- [WORK INSTRUCTIONS]: Give the lines below again exactly, starting with the line that holds "- Build authentication system" and going on through the line that holds "- Deploy to staging".

- [INFORMATION PROVIDED]:

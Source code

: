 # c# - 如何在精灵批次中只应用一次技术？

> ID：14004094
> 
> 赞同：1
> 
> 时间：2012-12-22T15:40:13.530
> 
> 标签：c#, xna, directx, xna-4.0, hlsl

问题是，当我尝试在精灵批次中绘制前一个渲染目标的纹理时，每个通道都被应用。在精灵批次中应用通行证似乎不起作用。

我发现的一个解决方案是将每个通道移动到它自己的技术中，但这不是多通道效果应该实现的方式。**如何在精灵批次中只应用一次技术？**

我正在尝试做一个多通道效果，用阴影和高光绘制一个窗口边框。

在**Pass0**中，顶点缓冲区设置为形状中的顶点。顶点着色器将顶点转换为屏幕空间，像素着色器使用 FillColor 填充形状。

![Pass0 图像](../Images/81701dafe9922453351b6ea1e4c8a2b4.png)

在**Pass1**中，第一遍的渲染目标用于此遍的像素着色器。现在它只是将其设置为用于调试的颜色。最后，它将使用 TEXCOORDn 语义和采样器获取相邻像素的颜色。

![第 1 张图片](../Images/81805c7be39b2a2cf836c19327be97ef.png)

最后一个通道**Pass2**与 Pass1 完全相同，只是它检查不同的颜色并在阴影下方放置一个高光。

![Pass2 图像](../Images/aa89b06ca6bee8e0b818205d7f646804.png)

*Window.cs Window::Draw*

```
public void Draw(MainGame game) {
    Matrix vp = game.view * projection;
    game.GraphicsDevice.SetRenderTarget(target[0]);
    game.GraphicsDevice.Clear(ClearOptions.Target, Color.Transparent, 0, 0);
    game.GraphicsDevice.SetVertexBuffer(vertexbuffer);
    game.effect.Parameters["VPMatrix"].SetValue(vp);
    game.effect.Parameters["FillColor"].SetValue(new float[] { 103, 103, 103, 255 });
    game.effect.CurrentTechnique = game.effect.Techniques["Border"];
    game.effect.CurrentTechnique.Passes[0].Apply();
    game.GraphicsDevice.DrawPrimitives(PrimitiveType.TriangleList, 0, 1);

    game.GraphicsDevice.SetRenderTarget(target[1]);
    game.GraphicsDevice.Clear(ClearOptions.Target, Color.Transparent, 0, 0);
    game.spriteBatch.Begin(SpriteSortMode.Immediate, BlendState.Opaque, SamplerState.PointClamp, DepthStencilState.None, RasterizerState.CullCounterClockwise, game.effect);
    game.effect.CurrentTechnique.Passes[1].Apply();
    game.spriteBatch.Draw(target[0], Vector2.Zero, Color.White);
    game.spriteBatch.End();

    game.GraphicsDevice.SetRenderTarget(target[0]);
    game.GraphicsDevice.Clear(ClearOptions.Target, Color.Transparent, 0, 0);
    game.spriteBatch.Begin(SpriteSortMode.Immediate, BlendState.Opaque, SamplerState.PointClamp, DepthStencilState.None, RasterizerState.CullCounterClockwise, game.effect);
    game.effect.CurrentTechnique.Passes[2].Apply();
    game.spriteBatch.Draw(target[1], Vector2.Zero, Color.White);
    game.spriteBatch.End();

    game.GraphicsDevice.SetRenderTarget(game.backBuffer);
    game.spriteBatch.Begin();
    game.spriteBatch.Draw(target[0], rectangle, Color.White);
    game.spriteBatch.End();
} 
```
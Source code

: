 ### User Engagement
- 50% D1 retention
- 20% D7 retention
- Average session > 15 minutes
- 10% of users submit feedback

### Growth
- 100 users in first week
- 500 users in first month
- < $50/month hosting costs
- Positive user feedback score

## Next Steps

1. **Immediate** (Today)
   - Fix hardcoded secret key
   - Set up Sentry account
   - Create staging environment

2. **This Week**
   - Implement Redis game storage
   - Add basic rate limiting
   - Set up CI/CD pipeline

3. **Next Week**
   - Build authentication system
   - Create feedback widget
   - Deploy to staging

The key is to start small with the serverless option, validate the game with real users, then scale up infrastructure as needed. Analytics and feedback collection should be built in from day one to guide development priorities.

- [TASK SOLUTION]:
   - Build authentication system
   - Create feedback widget
   - Deploy to staging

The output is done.